Ever since the Obama Administration cancelled the Constellation program in early 2010, the best people in the Congress have tried to wage a fight on space policy, but have only ended up compromising with the genocidal Executive. As of this writing, 2013 looks no better—unless LaRouche's three-point recovery program is promptly implemented. That is the only framework in which America's space program can survive.
In the waning hours of the 112th Congress, both Houses passed a bill to tie up loose ends, extending a waiver to the Iran, North Korea, Syria Nonproliferation Act, so NASA can purchase seats on Russian Soyuz vehicles to 2018, without which no astronauts will be able to live on the International Space Station. The bill also extends third-party liability indemnification for commercial launch providers for one year, without which a commercial company would be bankrupted paying damages from even one launch accident.
The bill, now awaiting the President's signature, also restates the language and intent of the 2010 NASA Authorization Act, which was a cowardly "consensus" reached with the White House. This compromise states that the White-House-promoted commercial launch projects will not be pursued at the expense of the new heavy lift Space Launch System rocket and Orion crew vehicle, and vice versa.

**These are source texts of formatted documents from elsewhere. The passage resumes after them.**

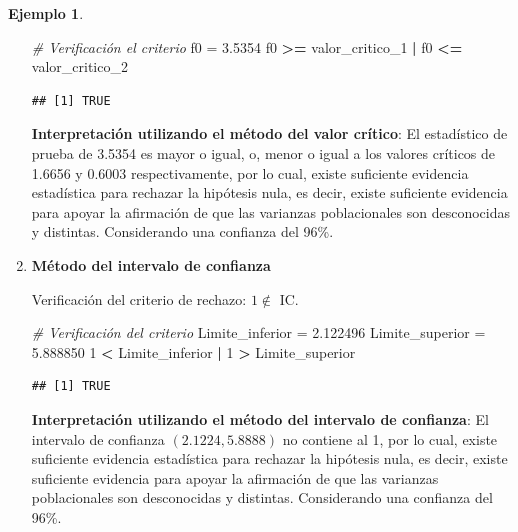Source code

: \documentclass[
  11pt,
]{book}
\newenvironment{Shaded}{\begin{snugshade}}{\end{snugshade}}
\newcommand{\CommentTok}[1]{\textcolor[rgb]{0.56,0.35,0.01}{\textit{#1}}}
\newcommand{\DecValTok}[1]{\textcolor[rgb]{0.00,0.00,0.81}{#1}}
\newcommand{\FloatTok}[1]{\textcolor[rgb]{0.00,0.00,0.81}{#1}}
\newcommand{\NormalTok}[1]{#1}
\newcommand{\OtherTok}[1]{\textcolor[rgb]{0.56,0.35,0.01}{#1}}
\newcommand{\SpecialCharTok}[1]{\textcolor[rgb]{0.81,0.36,0.00}{\textbf{#1}}}
\theoremstyle{definition}
\theoremstyle{definition}
\newtheorem{example}{Ejemplo}[chapter]
\theoremstyle{definition}
\theoremstyle{definition}
\theoremstyle{remark}
\begin{document}
\begin{example}
\begin{enumerate}
\begin{Shaded}
\begin{Highlighting}[]
\CommentTok{\# Verificación el criterio}
\NormalTok{f0 }\OtherTok{=} \FloatTok{3.5354}
\NormalTok{f0 }\SpecialCharTok{\textgreater{}=}\NormalTok{ valor\_critico\_1 }\SpecialCharTok{|}\NormalTok{ f0 }\SpecialCharTok{\textless{}=}\NormalTok{ valor\_critico\_2}
\end{Highlighting}
\end{Shaded}

\begin{verbatim}
## [1] TRUE
\end{verbatim}

  \textbf{Interpretación utilizando el método del valor crítico}: El estadístico de prueba de 3.5354 es mayor o igual, o, menor o igual a los valores críticos de 1.6656 y 0.6003 respectivamente, por lo cual, existe suficiente evidencia estadística para rechazar la hipótesis nula, es decir, existe suficiente evidencia para apoyar la afirmación de que las varianzas poblacionales son desconocidas y distintas. Considerando una confianza del 96\%.
\item
  \textbf{Método del intervalo de confianza}

  Verificación del criterio de rechazo: \(1 \notin\) IC.

\begin{Shaded}
\begin{Highlighting}[]
\CommentTok{\# Verificación del criterio}
\NormalTok{Limite\_inferior }\OtherTok{=} \FloatTok{2.122496}
\NormalTok{Limite\_superior }\OtherTok{=} \FloatTok{5.888850}
\DecValTok{1} \SpecialCharTok{\textless{}}\NormalTok{ Limite\_inferior }\SpecialCharTok{|} \DecValTok{1} \SpecialCharTok{\textgreater{}}\NormalTok{ Limite\_superior}
\end{Highlighting}
\end{Shaded}

\begin{verbatim}
## [1] TRUE
\end{verbatim}

  \textbf{Interpretación utilizando el método del intervalo de confianza}: El intervalo de confianza \((2.1224, 5.8888)\) no contiene al 1, por lo cual, existe suficiente evidencia estadística para rechazar la hipótesis nula, es decir, existe suficiente evidencia para apoyar la afirmación de que las varianzas poblacionales son desconocidas y distintas. Considerando una confianza del 96\%.
\end{enumerate}


\end{example}
\end{document}
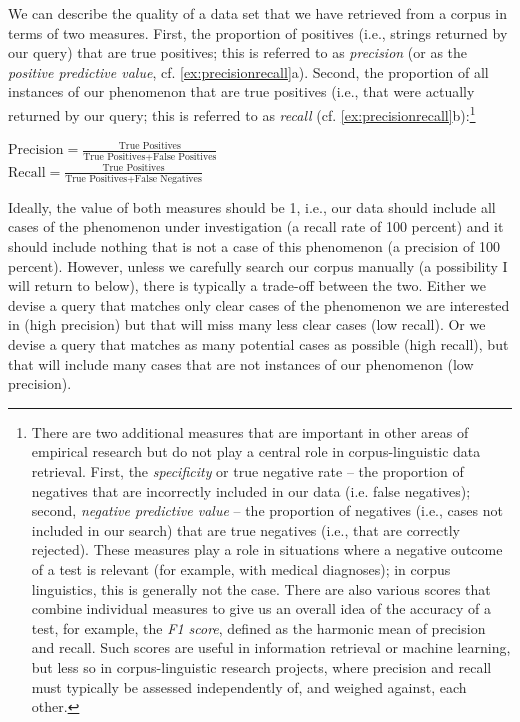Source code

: We can describe the quality of a data set that we have retrieved from a corpus in terms of two measures. First, the proportion of positives (i.e., strings returned by our query) that are true positives; this is referred to as \textit{precision} (or as the \textit{positive predictive value}, cf. \ref{ex:precisionrecall}a). Second, the proportion of all instances of our phenomenon that are true positives (i.e., that were actually returned by our query; this is referred to as \textit{recall} (cf. \ref{ex:precisionrecall}b):\footnote{There are two additional measures that are important in other areas of empirical research but do not play a central role in corpus-linguistic data retrieval. First, the \emph{specificity} or true negative rate -- the proportion of negatives that are incorrectly included in our data (i.e. false negatives); second, \emph{negative predictive value} -- the proportion of negatives (i.e., cases not included in our search) that are true negatives (i.e., that are correctly rejected). These measures play a role in situations where a negative outcome of a test is relevant (for example, with medical diagnoses); in corpus linguistics, this is generally not the case. There are also various scores that combine individual measures to give us an overall idea of the accuracy of a test, for example, the \emph{F1 score}, defined as the harmonic mean of precision and recall. Such scores are useful in information retrieval or machine learning, but less so in corpus-linguistic research projects, where precision and recall must typically be assessed independently of, and weighed against, each other.}

\begin{exe}
\ex
\begin{xlist} 
\label{ex:precisionrecall}
\ex $\displaystyle{\text{Precision} = \frac{\text{True Positives}}{\text{True Positives} + \text{False Positives}}}$\\
\ex $\displaystyle{\text{Recall} = \frac{\text{True Positives}}{\text{True Positives} + \text{False Negatives}}}$
\end{xlist}
\end{exe}

Ideally, the value of both measures should be 1, i.e., our data should include all cases of the phenomenon under investigation (a recall rate of 100 percent) and it should include nothing that is not a case of this phenomenon (a precision of 100 percent). However, unless we carefully search our corpus manually (a possibility I will return to below), there is typically a trade-off between the two. Either we devise a query that matches only clear cases of the phenomenon we are interested in (high precision) but that will miss many less clear cases (low recall). Or we devise a query that matches as many potential cases as possible (high recall), but that will include many cases that are not instances of our phenomenon (low precision).

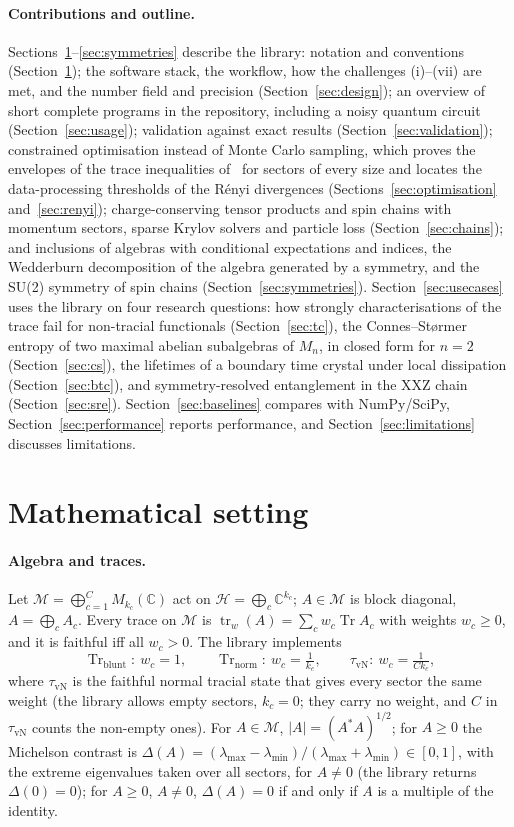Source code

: \documentclass[11pt]{article}
\DeclareMathOperator{\Tr}{Tr}
\newcommand{\C}{\mathbb{C}}
\newcommand{\M}{\mathcal{M}}
\begin{document}
\paragraph{Contributions and outline.} Sections~\ref{sec:math}--\ref{sec:symmetries} describe the library:
notation and conventions (Section~\ref{sec:math}); the software stack, the workflow, how the challenges (i)--(vii) are
met, and the number field and precision (Section~\ref{sec:design}); an overview of short complete programs in the
repository, including a noisy quantum circuit (Section~\ref{sec:usage}); validation against exact results (Section~\ref{sec:validation}); constrained
optimisation instead of Monte Carlo sampling, which proves the envelopes of the trace inequalities of~\cite{v1} for
sectors of every size and locates the data-processing thresholds of the Rényi divergences (Sections~\ref{sec:optimisation}
and~\ref{sec:renyi}); charge-conserving tensor products and spin chains with momentum sectors, sparse Krylov solvers
and particle loss (Section~\ref{sec:chains}); and inclusions of algebras with conditional expectations and indices, the
Wedderburn decomposition of the algebra generated by a symmetry, and the SU(2) symmetry of spin chains
(Section~\ref{sec:symmetries}). Section~\ref{sec:usecases} uses the library on four research questions: how strongly
characterisations of the trace fail for non-tracial functionals (Section~\ref{sec:tc}), the Connes--St{\o}rmer entropy
of two maximal abelian subalgebras of $M_n$, in closed form for $n=2$ (Section~\ref{sec:cs}), the lifetimes of a
boundary time crystal under local dissipation (Section~\ref{sec:btc}), and symmetry-resolved entanglement in the XXZ
chain (Section~\ref{sec:sre}). Section~\ref{sec:baselines} compares with NumPy/SciPy, Section~\ref{sec:performance}
reports performance, and Section~\ref{sec:limitations} discusses limitations.

\section{Mathematical setting}\label{sec:math}

\paragraph{Algebra and traces.} Let $\M=\bigoplus_{c=1}^C M_{k_c}(\C)$ act on
$\mathcal H=\bigoplus_c\C^{k_c}$; $A\in\M$ is block diagonal, $A=\bigoplus_c A_c$. Every trace on $\M$ is
$\operatorname{tr}_w(A)=\sum_c w_c\Tr A_c$ with weights $w_c\ge0$, and it is faithful iff all $w_c>0$. The library implements
\[
  \Tr_{\mathrm{blunt}}:\ w_c=1,\qquad \Tr_{\mathrm{norm}}:\ w_c=\tfrac1{k_c},\qquad
  \tau_{\mathrm{vN}}:\ w_c=\tfrac1{Ck_c},
\]
where $\tau_{\mathrm{vN}}$ is the faithful normal tracial state that gives every sector the same weight
(the library allows empty sectors, $k_c=0$; they carry no weight, and $C$ in $\tau_{\mathrm{vN}}$ counts the non-empty ones).
For $A\in\M$, $|A|=(A^*A)^{1/2}$; for $A\ge 0$ the Michelson contrast is
$\Delta(A)=(\lambda_{\max}-\lambda_{\min})/(\lambda_{\max}+\lambda_{\min})\in[0,1]$, with the extreme
eigenvalues taken over all sectors, for $A\ne0$ (the library returns $\Delta(0)=0$); for $A\ge0$, $A\ne0$, $\Delta(A)=0$ if and only if $A$ is a multiple of the identity.
\end{document}
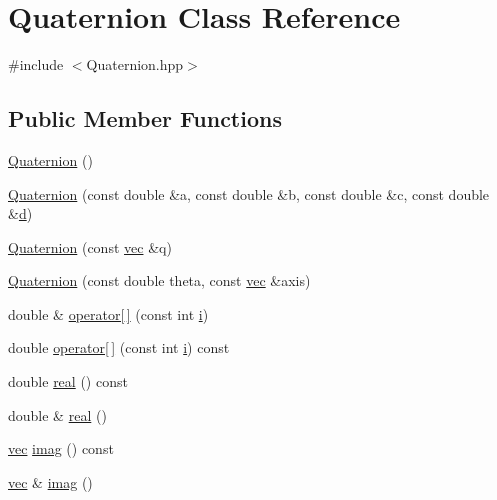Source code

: \hypertarget{classQuaternion}{\section{\-Quaternion \-Class \-Reference}
\label{classQuaternion}
}


{\ttfamily \#include $<$\-Quaternion.\-hpp$>$}

\subsection*{\-Public \-Member \-Functions}
\begin{DoxyCompactItemize}
\item 
\hyperlink{classQuaternion_abcc01358aada56ea5f0db4da18aaf77d}{\-Quaternion} ()
\item 
\hyperlink{classQuaternion_a0ed2b6db4bde7200545a363c7a4481e9}{\-Quaternion} (const double \&a, const double \&b, const double \&c, const double \&\hyperlink{classQuaternion_aece65eacbbafecc1d1db0eab1efbf0de}{d})
\item 
\hyperlink{classQuaternion_abfc8cf462cf0919d7886806e59d49c11}{\-Quaternion} (const \hyperlink{Vector_8hpp_a8c219a6a32f8455685bd1c3c8072e9f5}{vec} \&q)
\item 
\hyperlink{classQuaternion_aa172ed0040b5e748310f2f85e6d48cb8}{\-Quaternion} (const double theta, const \hyperlink{Vector_8hpp_a8c219a6a32f8455685bd1c3c8072e9f5}{vec} \&axis)
\item 
double \& \hyperlink{classQuaternion_a7a9413f93802c41572e0f811f406f7f8}{operator\mbox{[}$\,$\mbox{]}} (const int \hyperlink{classQuaternion_ae54b34d0a320d6efbfd90195d8103bab}{i})
\item 
double \hyperlink{classQuaternion_a49e529d0d72cfb8840d6f6b8a5487401}{operator\mbox{[}$\,$\mbox{]}} (const int \hyperlink{classQuaternion_ae54b34d0a320d6efbfd90195d8103bab}{i}) const 
\item 
double \hyperlink{classQuaternion_a833379488480a4ecf33f64e6ada5f67b}{real} () const 
\item 
double \& \hyperlink{classQuaternion_af75b9d6d20d3942bef386475aa80507e}{real} ()
\item 
\hyperlink{Vector_8hpp_a8c219a6a32f8455685bd1c3c8072e9f5}{vec} \hyperlink{classQuaternion_af00a46e49c6e5c9e9007a53971c991c3}{imag} () const 
\item 
\hyperlink{Vector_8hpp_a8c219a6a32f8455685bd1c3c8072e9f5}{vec} \& \hyperlink{classQuaternion_ae892931b4afd1eb110a2058ee2efc3a4}{imag} ()
\item 

\end{DoxyCompactItemize}
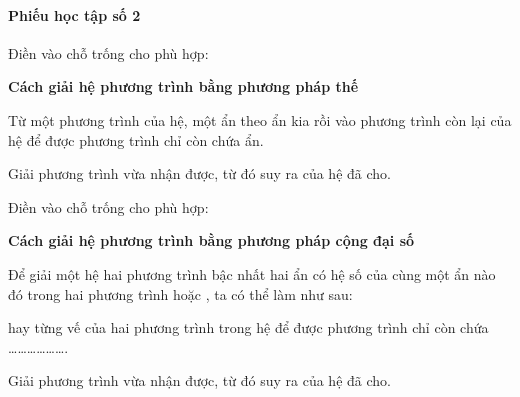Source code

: \paragraph{Phiếu học tập số 2}

\begin{bt}
    Điền vào chỗ trống cho phù hợp:
    \begin{center}
        \textbf{Cách giải hệ phương trình bằng phương pháp thế}
    \end{center}
    \begin{cacbuoc}
        \item Từ một phương trình của hệ, \makebox[3cm]{\dotfill} một ẩn theo ẩn kia rồi \makebox[3cm]{\dotfill} vào phương trình còn lại của hệ để được phương trình chỉ còn chứa \makebox[3cm]{\dotfill} ẩn.
        \item Giải phương trình \makebox[3cm]{\dotfill} vừa nhận được, từ đó suy ra \makebox[3cm]{\dotfill} của hệ đã cho.
    \end{cacbuoc}
\end{bt}

\begin{bt}
    Điền vào chỗ trống cho phù hợp:
    \begin{center}
        \textbf{Cách giải hệ phương trình bằng phương pháp cộng đại số}
    \end{center}
    Để giải một hệ hai phương trình bậc nhất hai ẩn có hệ số của cùng một ẩn nào đó trong hai phương trình \makebox[3cm]{\dotfill} hoặc \makebox[3cm]{\dotfill}, ta có thể làm như sau:
    \begin{cacbuoc}
        \item \makebox[3cm]{\dotfill} hay \makebox[3cm]{\dotfill} từng vế của hai phương trình trong hệ để được phương trình chỉ còn chứa \dots\dots\dots\dots\dots\dots .
        \item Giải phương trình \makebox[3cm]{\dotfill} vừa nhận được, từ đó suy ra \makebox[3cm]{\dotfill} của hệ đã cho.
    \end{cacbuoc}
\end{bt}
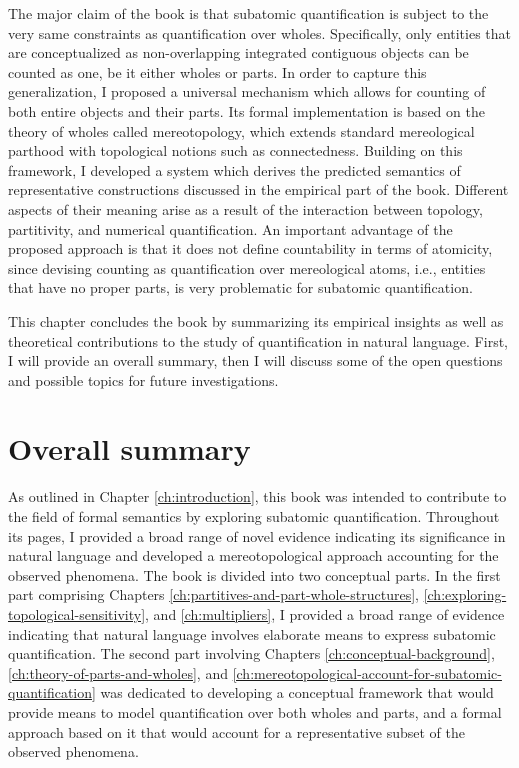 The major claim of the book is that subatomic quantification is subject to the very same constraints as quantification over wholes. Specifically, only entities that are conceptualized as non-overlapping integrated contiguous objects can be counted as one, be it either wholes or parts. In order to capture this generalization, I proposed a universal mechanism which allows for counting of both entire objects and their parts. Its formal implementation is based on the theory of wholes called mereotopology, which extends standard mereological parthood with topological notions such as connectedness. Building on this framework, I developed a system which derives the predicted semantics of representative constructions discussed in the empirical part of the book. Different aspects of their meaning arise as a result of the interaction between topology, partitivity, and numerical quantification. An important advantage of the proposed approach is that it does not define countability in terms of atomicity, since devising counting as quantification over mereological atoms, i.e., entities that have no proper parts, is very problematic for subatomic quantification.

This chapter concludes the book by summarizing its empirical insights as well as theoretical contributions to the study of quantification in natural language. First, I will provide an overall summary, then I will discuss some of the open questions and possible topics for future investigations.

\section{Overall summary}\label{sec:overall-summary}

As outlined in Chapter \ref{ch:introduction}, this book was intended to contribute to the field of formal semantics by exploring subatomic quantification. Throughout its pages, I provided a broad range of novel evidence indicating its significance in natural language and developed a mereotopological approach accounting for the observed phenomena. The book is divided into two conceptual parts. In the first part comprising Chapters \ref{ch:partitives-and-part-whole-structures}, \ref{ch:exploring-topological-sensitivity}, and \ref{ch:multipliers}, I provided a broad range of evidence indicating that natural language involves elaborate means to express subatomic quantification. The second part involving Chapters \ref{ch:conceptual-background}, \ref{ch:theory-of-parts-and-wholes}, and \ref{ch:mereotopological-account-for-subatomic-quantification} was dedicated to developing a conceptual framework that would provide means to model quantification over both wholes and parts, and a formal approach based on it that would account for a representative subset of the observed phenomena.

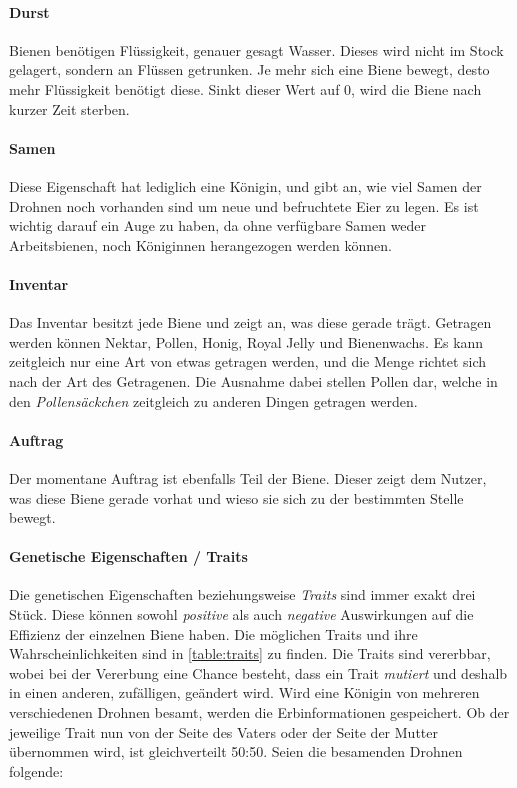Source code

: \paragraph{Durst} 
Bienen benötigen Flüssigkeit, genauer gesagt Wasser. Dieses wird nicht im Stock gelagert, sondern an Flüssen getrunken. Je mehr sich eine Biene bewegt, desto mehr Flüssigkeit benötigt diese. Sinkt dieser Wert auf 0, wird die Biene nach kurzer Zeit sterben.

\paragraph{Samen} 
Diese Eigenschaft hat lediglich eine Königin, und gibt an, wie viel Samen der Drohnen noch vorhanden sind um neue und befruchtete Eier zu legen. Es ist wichtig darauf ein Auge zu haben, da ohne verfügbare Samen weder Arbeitsbienen, noch Königinnen herangezogen werden können.

\paragraph{Inventar} 
Das Inventar besitzt jede Biene und zeigt an, was diese gerade trägt. Getragen werden können Nektar, Pollen, Honig, Royal Jelly und Bienenwachs. Es kann zeitgleich nur eine Art von etwas getragen werden, und die Menge richtet sich nach der Art des Getragenen. Die Ausnahme dabei stellen Pollen dar, welche in den \textit{Pollensäckchen} zeitgleich zu anderen Dingen getragen werden.

\paragraph{Auftrag} 
Der momentane Auftrag ist ebenfalls Teil der Biene. Dieser zeigt dem Nutzer, was diese Biene gerade vorhat und wieso sie sich zu der bestimmten Stelle bewegt.

\paragraph{Genetische Eigenschaften / Traits} 
Die genetischen Eigenschaften beziehungsweise \textit{Traits} sind immer exakt drei Stück. Diese können sowohl \textit{positive} als auch \textit{negative} Auswirkungen auf die Effizienz der einzelnen Biene haben. Die möglichen Traits und ihre Wahrscheinlichkeiten sind in \autoref{table:traits} zu finden. Die Traits sind vererbbar, wobei bei der Vererbung eine Chance besteht, dass ein Trait \textit{mutiert} und deshalb in einen anderen, zufälligen, geändert wird. Wird eine Königin von mehreren verschiedenen Drohnen besamt, werden die Erbinformationen gespeichert. Ob der jeweilige Trait nun von der Seite des Vaters oder der Seite der Mutter übernommen wird, ist gleichverteilt 50:50. Seien die besamenden Drohnen folgende:

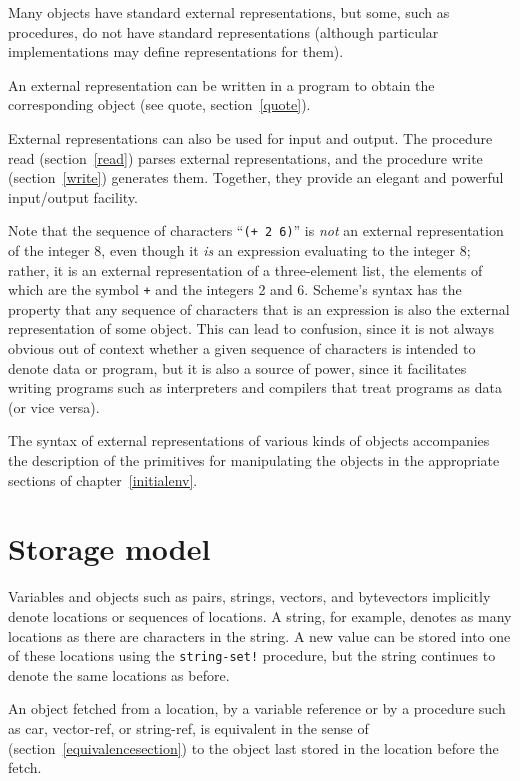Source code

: Many objects have standard external representations, but some, such as
procedures, do not have standard representations (although particular
implementations may define representations for them).

An external representation can be written in a program to obtain the
corresponding object (see {\cf quote}, section~\ref{quote}).

External representations can also be used for input and output.  The
procedure {\cf read} (section~\ref{read}) parses external
representations, and the procedure {\cf write} (section~\ref{write})
generates them.  Together, they provide an elegant and powerful
input/output facility.

Note that the sequence of characters ``{\tt(+ 2 6)}'' is {\em not} an
external representation of the integer 8, even though it {\em is} an
expression evaluating to the integer 8; rather, it is an external
representation of a three-element list, the elements of which are the symbol
{\tt +} and the integers 2 and 6.  Scheme's syntax has the property that
any sequence of characters that is an expression is also the external
representation of some object.  This can lead to confusion, since it is not always
obvious out of context whether a given sequence of characters is
intended to denote data or program, but it is also a source of power,
since it facilitates writing programs such as interpreters and
compilers that treat programs as data (or vice versa).

The syntax of external representations of various kinds of objects
accompanies the description of the primitives for manipulating the
objects in the appropriate sections of chapter~\ref{initialenv}.

\section{Storage model}
\label{storagemodel}

Variables and objects such as pairs, strings, vectors, and bytevectors implicitly
denote locations or sequences of locations.  A string, for
example, denotes as many locations as there are characters in the string. 
A new value can be
stored into one of these locations using the {\tt string-set!} procedure, but
the string continues to denote the same locations as before.

An object fetched from a location, by a variable reference or by
a procedure such as {\cf car}, {\cf vector-ref}, or {\cf string-ref}, is
equivalent in the sense of 
(section~\ref{equivalencesection})
to the object last stored in the location before the fetch.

There is little question that the White House will propose, for the third year in a row, in its FY14 NASA budget request next month, that the commercial launch programs be funded at the $800+ million level. Once again, the Congress will most probably cut that approximately in half.
The stupidity here is that Orion is already not being funded enough to be able to get crew to the space station before at least 2017. And if the money to commercial providers is cut again, those programs will also be delayed, and they will not be able to do so, either.
So for all of the handwringing, compromise and budget cutting has left us with a crippled manned space program. Last year, to "save money," hundreds of millions of dollars were slashed from planetary exploration. Who knows what the White House will come up with, this year?